The data warehouse carousel

Rick Sherman wrote a thoughtful article which highlighted a frustration amongst people working in the business intelligence field. He says that “Many corporations are littered with multiple overlapping DWs, data marts, operational data stores and cubes that were built from the ground up to get it right this time” – of course each one never quite achieving this nirvana. This never ending cycle of replacement occurs because data warehouses build around conventional design paradigms fundamentally struggle to deal with business change. Unlike a transaction system, where the business requirements are usually fairly stable (core business processes do not change frequently) and where the system is usually aimed at one particular part of the business, a data warehouse gathers data from many different sources and its requirements are subject to the whims of management, who change their mind frequently about what they want. Any major business change in one of the source systems will affect the warehouse, and although each source system change may not happen very often, if you have ten or fifty sources, then change becomes a constant battle for the warehouse. One customer of ours had a data warehouse that USD 4 million to build (a bit larger than the average of USD 3M according to Gartner) and was a conventional star schema, built by very capable staff. Yet they found that the system was costing USD 3.7 million per year in maintenance, almost as much as it cost to build. They found that 80% of this cost was associated with major changes in the (many) source systems that impacted the schema of the warehouse. It is hard to get reliable numbers for data warehouse maintenance, but systems integrators tell me that support costs being as high as build costs is quite normal for an actively used data warehouse (ones with very low maintenance costs tend to get out of sync with the sources and lose credibility with the customers, eventually dying off).

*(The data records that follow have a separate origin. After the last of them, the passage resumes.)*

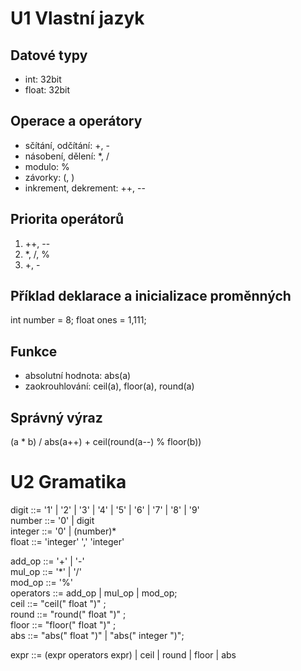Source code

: # U1 Vlastní jazyk

## Datové typy
* int: 32bit
* float: 32bit

## Operace a operátory
* sčítání, odčítání: +, -
* násobení, dělení: *, /
* modulo: %
* závorky: (, )
* inkrement, dekrement: ++, --

## Priorita operátorů
1. ++, --
3. *, /, %
4. +, -

## Příklad deklarace a inicializace proměnných
int number = 8;
float ones = 1,111;

## Funkce
* absolutní hodnota: abs(a)
* zaokrouhlování: ceil(a), floor(a), round(a)

## Správný výraz
(a * b) / abs(a++) + ceil(round(a--) % floor(b))

# U2 Gramatika
digit ::= '1' | '2' | '3' | '4' | '5' | '6' | '7' | '8' | '9'  
number ::= '0' | digit  
integer ::= '0' | (number)*  
float ::= 'integer' ',' 'integer'  
  
add_op ::= '+' | '-'  
mul_op ::= '*' | '/'  
mod_op ::= '%'  
operators ::= add_op | mul_op | mod_op;  
ceil ::= "ceil(" float ")" ;  
round ::= "round(" float ")" ;  
floor ::= "floor(" float ")" ;  
abs ::= "abs(" float ")" | "abs(" integer ")";  

expr ::= (expr operators expr) | ceil | round | floor | abs  

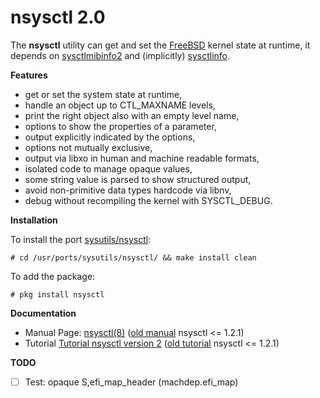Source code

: nsysctl 2.0
===========

The **nsysctl** utility can get and set the [FreeBSD](http://www.freebsd.org)
kernel state at runtime, it depends on
[sysctlmibinfo2](https://gitlab.com/alfix/sysctlmibinfo2) and (implicitly)
[sysctlinfo](https://gitlab.com/alfix/sysctlinfo).

**Features**

 * get or set the system state at runtime,
 * handle an object up to CTL\_MAXNAME levels,
 * print the right object also with an empty level name,
 * options to show the properties of a parameter,
 * output explicitly indicated by the options,
 * options not mutually exclusive,
 * output via libxo in human and machine readable formats,
 * isolated code to manage opaque values,
 * some string value is parsed to show structured output,
 * avoid non-primitive data types hardcode via libnv,
 * debug without recompiling the kernel with SYSCTL\_DEBUG.

**Installation**

To install the port [sysutils/nsysctl](https://www.freshports.org/sysutils/nsysctl):

    # cd /usr/ports/sysutils/nsysctl/ && make install clean

To add the package:

    # pkg install nsysctl

**Documentation**

 * Manual Page: [nsysctl(8)](https://alfonsosiciliano.gitlab.io/posts/2021-03-07-manual-nsysctl-2.html)
   ([old manual](https://alfonsosiciliano.gitlab.io/posts/2019-02-23-manual-nsysctl.html)
   nsysctl <= 1.2.1)
 * Tutorial
   [Tutorial nsysctl version 2](https://alfonsosiciliano.gitlab.io/posts/2021-03-08-tutorial-nsysctl-2.html)
   ([old tutorial](https://alfonsosiciliano.gitlab.io/posts/2019-02-19-nsysctl-tutorial.html)
   nsysctl <= 1.2.1)

**TODO**

 * [ ] Test: opaque S,efi\_map\_header (machdep.efi\_map)

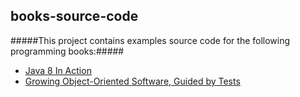 books-source-code
---------------

#####This project contains examples source code for the following programming books:#####
* [Java 8 In Action](http://www.amazon.com/Java-Action-Lambdas-functional-style-programming/dp/1617291994/ref=pd_sim_b_1?ie=UTF8&refRID=1NQ0HKZK3XMPFX0357H3)
* [Growing Object-Oriented Software, Guided by Tests](http://www.amazon.com/Growing-Object-Oriented-Software-Guided-Tests/dp/0321503627/ref=sr_1_1?s=books&ie=UTF8&qid=1420411977&sr=1-1&keywords=growing+object-oriented+software+guided+by+tests)
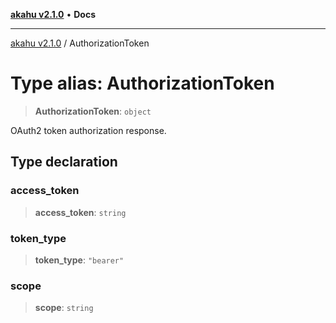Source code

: [**akahu v2.1.0**](../README.md) • **Docs**

***

[akahu v2.1.0](../README.md) / AuthorizationToken

# Type alias: AuthorizationToken

> **AuthorizationToken**: `object`

OAuth2 token authorization response.

## Type declaration

### access\_token

> **access\_token**: `string`

### token\_type

> **token\_type**: `"bearer"`

### scope

> **scope**: `string`
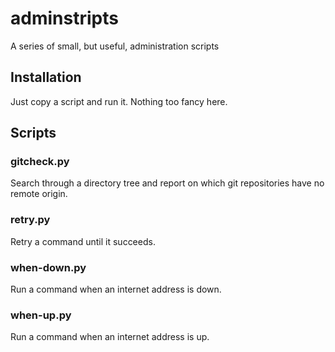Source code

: # adminstripts

A series of small, but useful, administration scripts

## Installation

Just copy a script and run it. Nothing too fancy here.

## Scripts

### gitcheck.py

Search through a directory tree and report on which git repositories have no remote origin.

### retry.py

Retry a command until it succeeds.

### when-down.py

Run a command when an internet address is down.

### when-up.py

Run a command when an internet address is up.

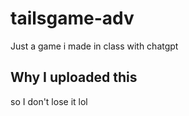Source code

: # tailsgame-adv

Just a game i made in class with chatgpt

## Why I uploaded this

so I don't lose it lol
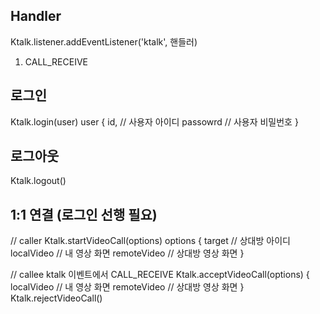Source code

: ## Handler

Ktalk.listener.addEventListener('ktalk', 핸들러)

1. CALL_RECEIVE

## 로그인

Ktalk.login(user)
user
{
id, // 사용자 아이디
passowrd // 사용자 비밀번호
}

## 로그아웃

Ktalk.logout()

## 1:1 연결 (로그인 선행 필요)

// caller
Ktalk.startVideoCall(options)
options
{
target // 상대방 아이디
localVideo // 내 영상 화면
remoteVideo // 상대방 영상 화면
}

// callee
ktalk 이벤트에서
CALL_RECEIVE
Ktalk.acceptVideoCall(options)
{
localVideo // 내 영상 화면
remoteVideo // 상대방 영상 화면
}
Ktalk.rejectVideoCall()
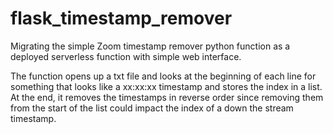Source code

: # flask_timestamp_remover
Migrating the simple Zoom timestamp remover python function as a deployed serverless function with simple web interface.

The function opens up a txt file and looks at the beginning of each line for something that looks like a xx:xx:xx timestamp and stores the index in a list. At the end, it removes the timestamps in reverse order since removing them from the start of the list could impact the index of a down the stream timestamp.
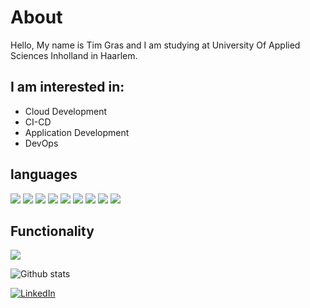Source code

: # About

Hello, My name is Tim Gras and I am studying at University Of Applied Sciences Inholland in Haarlem.

## I am interested in:

- Cloud Development
- CI-CD
- Application Development
- DevOps

## languages

<img src="https://img.shields.io/badge/HTML5 -EA6228" /> <img src="https://img.shields.io/badge/CSS3 -44b2fb" /> <img src="https://img.shields.io/badge/JavaScript -ffc742" /> <img src="https://img.shields.io/badge/C%23 -9866D3" /> <img src="https://img.shields.io/badge/Java -E42D32" />
<img src="https://img.shields.io/badge/PHP -5764A3" /> <img src="https://img.shields.io/badge/SQL -5A839D" /> <img src="https://img.shields.io/badge/NoSQL -4DA449" /> <img src="https://img.shields.io/badge/Python -BB3322" />


## Functionality

<img src="https://img.shields.io/badge/-%20CI--CD-blue" />

![Github stats](https://github-readme-stats.vercel.app/api?username=dantim1997&show_icons=true&count_private=true)  
   
<a href="https://www.linkedin.com/in/tim-gras/" target="_blank"><img src="https://img.shields.io/badge/LinkedIn-%230077B5.svg?&style=flat-square&logo=linkedin&logoColor=white" alt="LinkedIn"></a> 

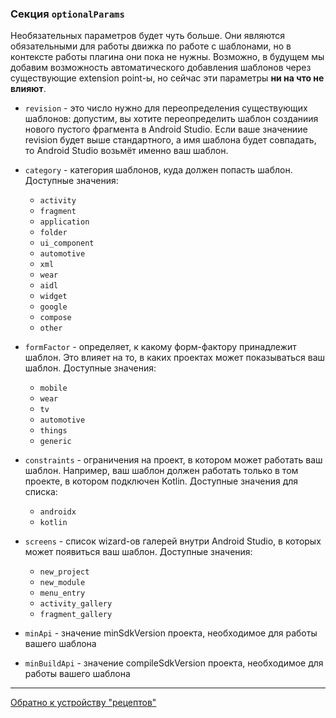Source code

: ### Секция `optionalParams`

Необязательных параметров будет чуть больше.
Они являются обязательными для работы движка по работе с шаблонами, но в контексте работы плагина они
пока не нужны. Возможно, в будущем мы добавим возможность автоматического добавления шаблонов через
существующие extension point-ы, но сейчас эти параметры **ни на что не влияют**.

-  `revision` - это число нужно для переопределения существующих шаблонов:
   допустим, вы хотите переопределить шаблон созданиия нового пустого фрагмента в Android Studio. Если ваше значениие
   revision будет выше стандартного, а имя шаблона будет совпадать, то Android Studio возьмёт именно ваш шаблон.

- `category` - категория шаблонов, куда должен попасть шаблон. Доступные значения:
    * `activity`
    * `fragment`
    * `application`
    * `folder`
    * `ui_component`
    * `automotive`
    * `xml`
    * `wear`
    * `aidl`
    * `widget`
    * `google`
    * `compose`
    * `other`

- `formFactor` - определяет, к какому форм-фактору принадлежит шаблон.
  Это влияет на то, в каких проектах может показываться ваш шаблон.
  Доступные значения:
    * `mobile`
    * `wear`
    * `tv`
    * `automotive`
    * `things`
    * `generic`

- `constraints` - ограничения на проект, в котором может работать ваш шаблон.
  Например, ваш шаблон должен работать только в том проекте, в котором подключен Kotlin.
  Доступные значения для списка:
    * `androidx`
    * `kotlin`

- `screens` - список wizard-ов галерей внутри Android Studio, в которых может появиться ваш шаблон.
  Доступные значения:
    * `new_project`
    * `new_module`
    * `menu_entry`
    * `activity_gallery`
    * `fragment_gallery`

- `minApi` - значение minSdkVersion проекта, необходимое для работы вашего шаблона

- `minBuildApi` - значение compileSdkVersion проекта, необходимое для работы вашего шаблона 

---

[Обратно к устройству "рецептов"](/plugins/hh-geminio/docs/ru/RECIPE_CONTENT.md)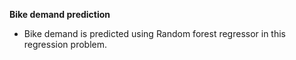 **Bike demand prediction**
* Bike demand is predicted using Random forest regressor in this regression problem.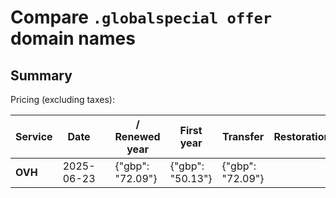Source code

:# Compare `.globalspecial offer` domain names

## Summary

Pricing (excluding taxes):

| Service | Date |  | / Renewed year | First year | Transfer | Restoration |
|--|--|--|--|--|--|--|
| **OVH** | 2025-06-23 |  | {"gbp": "72.09"} | {"gbp": "50.13"} | {"gbp": "72.09"} |  |
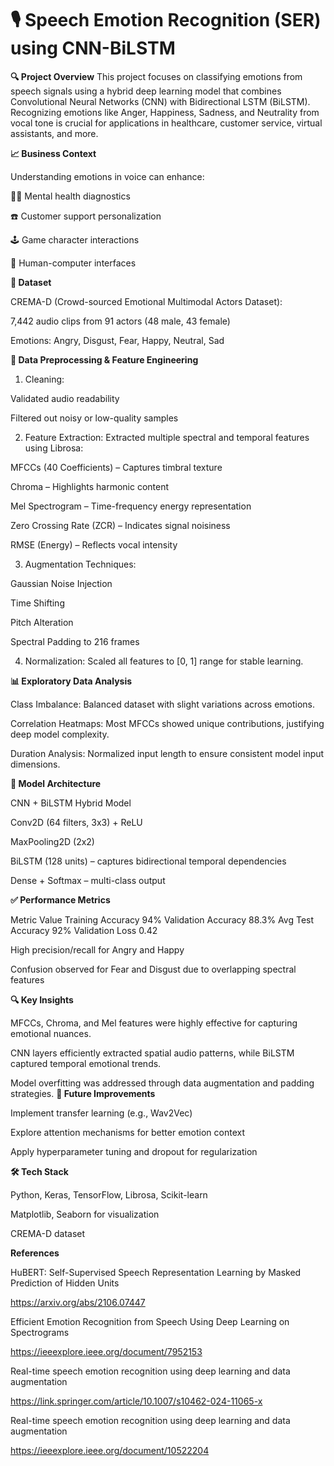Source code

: 
# 🎙️ Speech Emotion Recognition (SER) using CNN-BiLSTM
**🔍 Project Overview**
This project focuses on classifying emotions from speech signals using a hybrid deep learning model that combines Convolutional Neural Networks (CNN) with Bidirectional LSTM (BiLSTM). Recognizing emotions like Anger, Happiness, Sadness, and Neutrality from vocal tone is crucial for applications in healthcare, customer service, virtual assistants, and more.

**📈 Business Context**

Understanding emotions in voice can enhance:

🧑‍⚕️ Mental health diagnostics

☎️ Customer support personalization

🕹️ Game character interactions

🧠 Human-computer interfaces

**📁 Dataset**

CREMA-D (Crowd-sourced Emotional Multimodal Actors Dataset):

7,442 audio clips from 91 actors (48 male, 43 female)

Emotions: Angry, Disgust, Fear, Happy, Neutral, Sad

**🧪 Data Preprocessing & Feature Engineering**

1. Cleaning:

Validated audio readability

Filtered out noisy or low-quality samples

2. Feature Extraction:
Extracted multiple spectral and temporal features using Librosa:

MFCCs (40 Coefficients) – Captures timbral texture

Chroma – Highlights harmonic content

Mel Spectrogram – Time-frequency energy representation

Zero Crossing Rate (ZCR) – Indicates signal noisiness

RMSE (Energy) – Reflects vocal intensity

3. Augmentation Techniques:

Gaussian Noise Injection

Time Shifting

Pitch Alteration

Spectral Padding to 216 frames

4. Normalization: Scaled all features to [0, 1] range for stable learning.

**📊 Exploratory Data Analysis**

Class Imbalance: Balanced dataset with slight variations across emotions.

Correlation Heatmaps: Most MFCCs showed unique contributions, justifying deep model complexity.

Duration Analysis: Normalized input length to ensure consistent model input dimensions.

**🧠 Model Architecture**

CNN + BiLSTM Hybrid Model

Conv2D (64 filters, 3x3) + ReLU

MaxPooling2D (2x2)

BiLSTM (128 units) – captures bidirectional temporal dependencies

Dense + Softmax – multi-class output

**✅ Performance Metrics**

Metric	Value
Training Accuracy	94%
Validation Accuracy	88.3%
Avg Test Accuracy	92%
Validation Loss	0.42

High precision/recall for Angry and Happy

Confusion observed for Fear and Disgust due to overlapping spectral features

**🔍 Key Insights**

MFCCs, Chroma, and Mel features were highly effective for capturing emotional nuances.

CNN layers efficiently extracted spatial audio patterns, while BiLSTM captured temporal emotional trends.

Model overfitting was addressed through data augmentation and padding strategies.
**🚀 Future Improvements**

Implement transfer learning (e.g., Wav2Vec)

Explore attention mechanisms for better emotion context

Apply hyperparameter tuning and dropout for regularization

**🛠️ Tech Stack**

Python, Keras, TensorFlow, Librosa, Scikit-learn

Matplotlib, Seaborn for visualization

CREMA-D dataset

**References**

HuBERT: Self-Supervised Speech Representation Learning by Masked Prediction of Hidden Units

https://arxiv.org/abs/2106.07447

Efficient Emotion Recognition from Speech Using Deep Learning on Spectrograms

https://ieeexplore.ieee.org/document/7952153

Real-time speech emotion recognition using deep learning and data augmentation

https://link.springer.com/article/10.1007/s10462-024-11065-x

Real-time speech emotion recognition using deep learning and data augmentation

https://ieeexplore.ieee.org/document/10522204
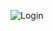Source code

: 
![Login](https://github.com/anlyldz/defaultapp/assets/101934800/991834e4-8b3d-43f5-bf61-239312705707)

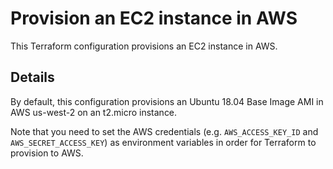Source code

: # Provision an EC2 instance in AWS
This Terraform configuration provisions an EC2 instance in AWS.

## Details
By default, this configuration provisions an Ubuntu 18.04 Base Image AMI in AWS us-west-2 on an t2.micro instance.

Note that you need to set the AWS credentials (e.g. `AWS_ACCESS_KEY_ID` and `AWS_SECRET_ACCESS_KEY`) as environment variables in order for Terraform to provision to AWS.
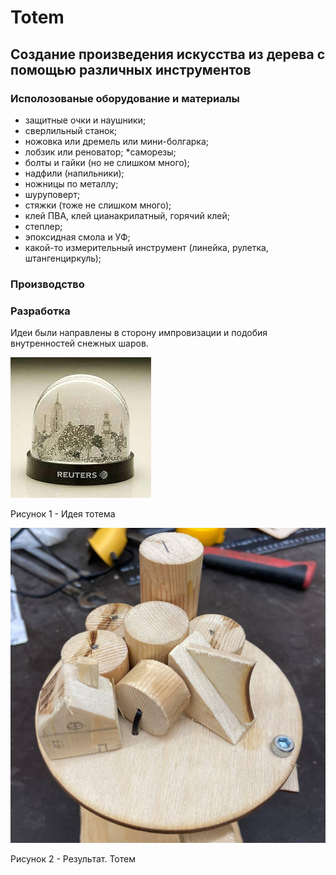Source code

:# Totem
## Создание произведения искусства из дерева с помощью различных инструментов

### Исполозованые оборудование и материалы
 * защитные очки и наушники;
 * сверлильный станок;
 * ножовка или дремель или мини-болгарка;
 * лобзик или реноватор;
 *саморезы;
 * болты и гайки (но не слишком много);
 * надфили (напильники);
 * ножницы по металлу;
 * шуруповерт;
 * стяжки (тоже не слишком много);
 * клей ПВА, клей цианакрилатный, горячий клей;
 * степлер;
 * эпоксидная смола и УФ;
 * какой-то измерительный инструмент (линейка, рулетка, штангенциркуль);

### Производство


### Разработка
Идеи были направлены в сторону импровизации и подобия внутренностей снежных шаров.

![img](Идея.jpeg)

Рисунок 1 - Идея тотема

![img](Результат.jpg)

Рисунок 2 - Результат. Тотем
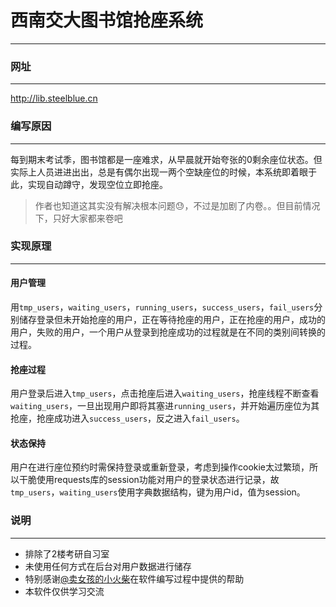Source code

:# 西南交大图书馆抢座系统

---
### 网址
---
http://lib.steelblue.cn

### 编写原因
---
每到期末考试季，图书馆都是一座难求，从早晨就开始夸张的0剩余座位状态。但实际上人员进进出出，总是有偶尔出现一两个空缺座位的时候，本系统即着眼于此，实现自动蹲守，发现空位立即抢座。
> 作者也知道这其实没有解决根本问题😓，不过是加剧了内卷。。但目前情况下，只好大家都来卷吧

### 实现原理
---
#### 用户管理
用`tmp_users`，`waiting_users`，`running_users`，`success_users`，`fail_users`分别储存登录但未开始抢座的用户，正在等待抢座的用户，正在抢座的用户，成功的用户，失败的用户，一个用户从登录到抢座成功的过程就是在不同的类别间转换的过程。
#### 抢座过程
用户登录后进入`tmp_users`，点击抢座后进入`waiting_users`，抢座线程不断查看`waiting_users`，一旦出现用户即将其塞进`running_users`，并开始遍历座位为其抢座，抢座成功进入`success_users`，反之进入`fail_users`。
#### 状态保持
用户在进行座位预约时需保持登录或重新登录，考虑到操作cookie太过繁琐，所以干脆使用requests库的session功能对用户的登录状态进行记录，故`tmp_users`，`waiting_users`使用字典数据结构，键为用户id，值为session。

### 说明
---
- 排除了2楼考研自习室
- 未使用任何方式在后台对用户数据进行储存
- 特别感谢[@卖女孩的小火柴](https://www.shinenet.cn)在软件编写过程中提供的帮助
- 本软件仅供学习交流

This problem is due to the conventional way in which data models are put together and implemented at the physical level, whereby the models are frequently aimed at dealing with the business as it is today, with less thought to how it might change. For example you might model an entity “supplier” and an entity “customer”, yet one day one of these suppliers becomes a customer. This is a trivial example, but there are many, many traps like this in data models that are then hard-coded into physical schemas. This fundamental issue is what led to the development of “generic modeling” at Shell in the 1990s, which itself was contributed to the ISO process and became ISO 15926. This is very well explained in a paper by Bruce Ottmann, the co-inventor of generic modeling, and is the approach used in the implementation of the KALIDO technology (and a few other vendors). The more robust approach to change that this advanced technique allows means a huge difference to ongoing maintenance costs. Instead of a warehouse costing as much to maintain as to build, the maintenance costs reduce to around 15% of implementation costs, which is much more acceptable. Moreover the time to respond to changes in the business improved dramatically, which may be even more important than the cost.

Whatever the technology used to actually implement, it would be well worth your while understanding the concepts of the generic approach, which leads to the creation of more robust and higher quality data models.